In the United States May is designated as Asian American Pacific Islander (AAPI) Month. However, to accommodate for the academic year, Upper Iowa will begin celebrating the culture, traditions and long history of contributions and achievements of Asian Americans and Pacific Islanders in the United States beginning mid-April into May.

History Celebration

In 1978, Congress passed a joint Congressional Resolution to commemorate Asian American Heritage Week during the first week of May because of two important anniversaries. First, the arrival of the first known Japanese immigrant to the U.S. on May 7, 1843; secondly, the completion of the transcontinental railroad on May 10, 1869, which upwards of 20,000 Chinese workers helped to construct. It was not until 1990 that the observance was expanded to a month. The month pays tribute to the generations of Asian and Pacific Islanders who have enriched the United States’ history and are instrumental in its future success.

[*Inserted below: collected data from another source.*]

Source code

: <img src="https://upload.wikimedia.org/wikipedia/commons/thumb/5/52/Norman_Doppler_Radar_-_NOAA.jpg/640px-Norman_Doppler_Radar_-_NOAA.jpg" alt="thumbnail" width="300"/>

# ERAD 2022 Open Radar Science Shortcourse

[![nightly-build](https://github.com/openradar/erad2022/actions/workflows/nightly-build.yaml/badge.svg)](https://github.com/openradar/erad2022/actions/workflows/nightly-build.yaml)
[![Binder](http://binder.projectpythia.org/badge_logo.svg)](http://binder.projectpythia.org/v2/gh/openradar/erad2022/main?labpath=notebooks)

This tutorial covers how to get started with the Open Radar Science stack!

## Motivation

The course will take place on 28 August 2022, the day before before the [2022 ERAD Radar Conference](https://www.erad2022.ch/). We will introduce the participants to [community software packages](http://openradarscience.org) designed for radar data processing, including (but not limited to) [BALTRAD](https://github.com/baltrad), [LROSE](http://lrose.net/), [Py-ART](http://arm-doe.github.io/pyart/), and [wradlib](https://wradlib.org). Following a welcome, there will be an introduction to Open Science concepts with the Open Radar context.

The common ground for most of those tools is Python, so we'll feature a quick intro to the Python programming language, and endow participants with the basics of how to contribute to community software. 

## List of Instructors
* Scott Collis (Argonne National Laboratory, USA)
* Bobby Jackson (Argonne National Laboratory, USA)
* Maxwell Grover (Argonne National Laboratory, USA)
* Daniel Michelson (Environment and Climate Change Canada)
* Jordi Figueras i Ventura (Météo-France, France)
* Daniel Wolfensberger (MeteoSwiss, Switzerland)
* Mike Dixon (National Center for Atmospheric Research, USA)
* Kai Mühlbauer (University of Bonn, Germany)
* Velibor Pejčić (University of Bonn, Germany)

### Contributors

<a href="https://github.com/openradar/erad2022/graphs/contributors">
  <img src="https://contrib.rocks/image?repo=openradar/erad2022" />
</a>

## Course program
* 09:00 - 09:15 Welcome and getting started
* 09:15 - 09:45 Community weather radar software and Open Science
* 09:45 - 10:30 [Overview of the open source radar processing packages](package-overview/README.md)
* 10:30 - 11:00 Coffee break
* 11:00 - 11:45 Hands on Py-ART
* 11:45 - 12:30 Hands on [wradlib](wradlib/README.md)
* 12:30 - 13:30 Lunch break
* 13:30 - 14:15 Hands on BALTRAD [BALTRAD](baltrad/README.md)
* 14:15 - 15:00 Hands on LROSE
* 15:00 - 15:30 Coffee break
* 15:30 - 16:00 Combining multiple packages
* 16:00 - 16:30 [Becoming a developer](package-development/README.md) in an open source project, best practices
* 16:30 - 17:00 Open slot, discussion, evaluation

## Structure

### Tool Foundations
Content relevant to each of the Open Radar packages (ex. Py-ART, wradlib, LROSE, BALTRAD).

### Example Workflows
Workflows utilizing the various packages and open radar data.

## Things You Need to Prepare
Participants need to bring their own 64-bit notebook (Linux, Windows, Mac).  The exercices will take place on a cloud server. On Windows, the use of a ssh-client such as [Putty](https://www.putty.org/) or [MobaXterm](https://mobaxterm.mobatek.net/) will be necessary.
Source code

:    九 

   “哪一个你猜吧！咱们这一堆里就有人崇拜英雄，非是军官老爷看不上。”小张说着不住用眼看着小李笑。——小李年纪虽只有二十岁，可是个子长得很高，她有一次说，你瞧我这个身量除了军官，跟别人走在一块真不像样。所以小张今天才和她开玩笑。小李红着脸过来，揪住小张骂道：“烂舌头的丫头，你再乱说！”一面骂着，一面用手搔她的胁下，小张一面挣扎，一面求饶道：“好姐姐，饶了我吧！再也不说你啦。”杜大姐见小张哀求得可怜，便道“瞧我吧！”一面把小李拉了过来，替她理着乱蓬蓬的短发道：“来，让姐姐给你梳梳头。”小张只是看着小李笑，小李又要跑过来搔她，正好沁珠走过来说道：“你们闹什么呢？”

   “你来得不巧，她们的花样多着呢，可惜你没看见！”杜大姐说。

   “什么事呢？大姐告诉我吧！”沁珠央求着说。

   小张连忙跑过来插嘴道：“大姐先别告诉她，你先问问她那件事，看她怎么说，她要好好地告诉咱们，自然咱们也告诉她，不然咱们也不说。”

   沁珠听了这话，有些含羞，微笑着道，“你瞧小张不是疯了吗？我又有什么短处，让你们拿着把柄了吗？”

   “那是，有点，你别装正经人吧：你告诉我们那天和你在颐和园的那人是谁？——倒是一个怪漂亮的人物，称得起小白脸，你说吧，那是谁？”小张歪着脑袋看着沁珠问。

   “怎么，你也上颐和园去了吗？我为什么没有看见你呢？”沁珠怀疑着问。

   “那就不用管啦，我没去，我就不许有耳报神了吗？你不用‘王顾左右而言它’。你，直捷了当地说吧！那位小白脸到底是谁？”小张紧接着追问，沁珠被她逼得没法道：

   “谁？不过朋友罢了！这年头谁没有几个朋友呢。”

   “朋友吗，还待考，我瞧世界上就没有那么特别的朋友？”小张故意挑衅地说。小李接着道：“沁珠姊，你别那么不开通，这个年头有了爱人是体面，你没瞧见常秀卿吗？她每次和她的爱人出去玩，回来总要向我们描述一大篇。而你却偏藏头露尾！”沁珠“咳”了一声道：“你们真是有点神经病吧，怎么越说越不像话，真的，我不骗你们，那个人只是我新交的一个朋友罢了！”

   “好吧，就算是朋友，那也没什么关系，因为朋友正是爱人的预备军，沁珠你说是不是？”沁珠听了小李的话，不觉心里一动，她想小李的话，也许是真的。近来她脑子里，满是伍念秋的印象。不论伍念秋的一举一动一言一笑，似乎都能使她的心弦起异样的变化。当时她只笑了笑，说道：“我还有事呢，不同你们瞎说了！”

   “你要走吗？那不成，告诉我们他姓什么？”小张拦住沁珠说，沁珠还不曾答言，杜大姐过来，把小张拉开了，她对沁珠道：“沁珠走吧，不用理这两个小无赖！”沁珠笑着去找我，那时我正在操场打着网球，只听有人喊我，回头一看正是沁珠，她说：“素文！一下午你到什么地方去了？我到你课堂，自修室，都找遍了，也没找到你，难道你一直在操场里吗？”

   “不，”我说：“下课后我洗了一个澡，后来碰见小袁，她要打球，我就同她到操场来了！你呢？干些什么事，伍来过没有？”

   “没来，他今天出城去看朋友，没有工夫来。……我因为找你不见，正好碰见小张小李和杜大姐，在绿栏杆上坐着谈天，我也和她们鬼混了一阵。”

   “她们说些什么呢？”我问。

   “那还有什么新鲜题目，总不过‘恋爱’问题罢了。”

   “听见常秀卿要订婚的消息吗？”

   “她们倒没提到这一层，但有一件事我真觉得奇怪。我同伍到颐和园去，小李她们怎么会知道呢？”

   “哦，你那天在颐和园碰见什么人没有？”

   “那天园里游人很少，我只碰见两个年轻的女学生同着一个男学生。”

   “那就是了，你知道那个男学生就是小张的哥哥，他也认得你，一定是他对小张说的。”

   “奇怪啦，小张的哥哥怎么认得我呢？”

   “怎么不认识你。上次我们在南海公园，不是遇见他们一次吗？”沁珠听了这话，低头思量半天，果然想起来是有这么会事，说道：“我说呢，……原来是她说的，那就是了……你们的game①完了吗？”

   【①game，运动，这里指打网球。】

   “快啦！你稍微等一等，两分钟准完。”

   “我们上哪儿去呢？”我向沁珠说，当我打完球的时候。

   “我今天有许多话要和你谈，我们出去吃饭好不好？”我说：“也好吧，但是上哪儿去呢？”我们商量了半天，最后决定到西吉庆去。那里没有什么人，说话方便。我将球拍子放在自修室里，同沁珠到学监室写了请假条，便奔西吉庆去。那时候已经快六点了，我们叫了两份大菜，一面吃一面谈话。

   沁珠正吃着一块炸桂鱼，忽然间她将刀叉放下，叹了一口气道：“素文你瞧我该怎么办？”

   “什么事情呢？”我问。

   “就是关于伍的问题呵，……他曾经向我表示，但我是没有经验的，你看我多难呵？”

Upper Iowa has a long history of recruiting students from Asia and the Pacific Islands. While the first international student to attend Upper Iowa University in 1872 was from Dublin, Ireland, the next three international students were all from Japan:

  • Jay Kono attended UIU from 1890-1892.  While he was here, he also lectured and wrote an article in the Collegian student newspaper about the development of Japanese Schools.
  • Peter Goro Kaburagi from Chibaken, Japan graduated from UIU in 1895, then earned his Master’s degree here in 1899.  While he was here, he taught the UIU students about Japan in entertaining ways, and after graduation traveled and continued to lecture until he settled down in Vancouver, Canada.  He served as Superintendent of Japanese Missions in British Columbia; was owner and president of the Japanese Daily News; Principal of Vancouver Anglo-Japanese Ladies School; author of several articles on travel, social, and religious subjects; lecturer on Japan and Missionary work in Canada and Japan.  He also traveled to Japan, China, Manchuria, and Korea.
  • Kataoka, Saul from Takusima, Japan graduated from UIU in 1899. In 1895, Mr. Kaburagi and Kataoka provided in Oriental Tea sponsored by the Y. W. C. A.  Rugs were spread around the dining room and tea served in true Oriental style.  For entertainment, Mr. Kaburagi read people’s fortunes, and Mr. Kataoka provided music and a reading.  Mr. Kataoka was active at UIU, including participating in several elocution recitals.  After UIU, he graduated from Drew Theological Seminary, then returned to Japan to preach. He was reported to have been killed in the Boxer Rebellion (1899-1901) in which the Chinese rebelled against foreigners and Christians.

Thank you to the Multicultural subcommittee, a subcommittee of the Diversity and Inclusion Committee. Interested in serving on next year’s planning committee? Please contact the Assistant Vice President for Student Life, Danielle Rosario Cushion, at [email protected]

Campus Celebrations

Scheduled Events (All times CST)

April 15th - 3:00 PM - Intl. Coffee Hour featuring treats from New Zealand + Malaysia

Join us at the Fayette Campus Student Center!

ANZAC Biscuits: Back by popular demand, the recipe for these New Zealander treats come from Upper Iowa senior and Art major, Emma Fellows. Emma actually got this delicious recipe from her grandmother. Graduating this May, Emma looks forward to a career in architecture.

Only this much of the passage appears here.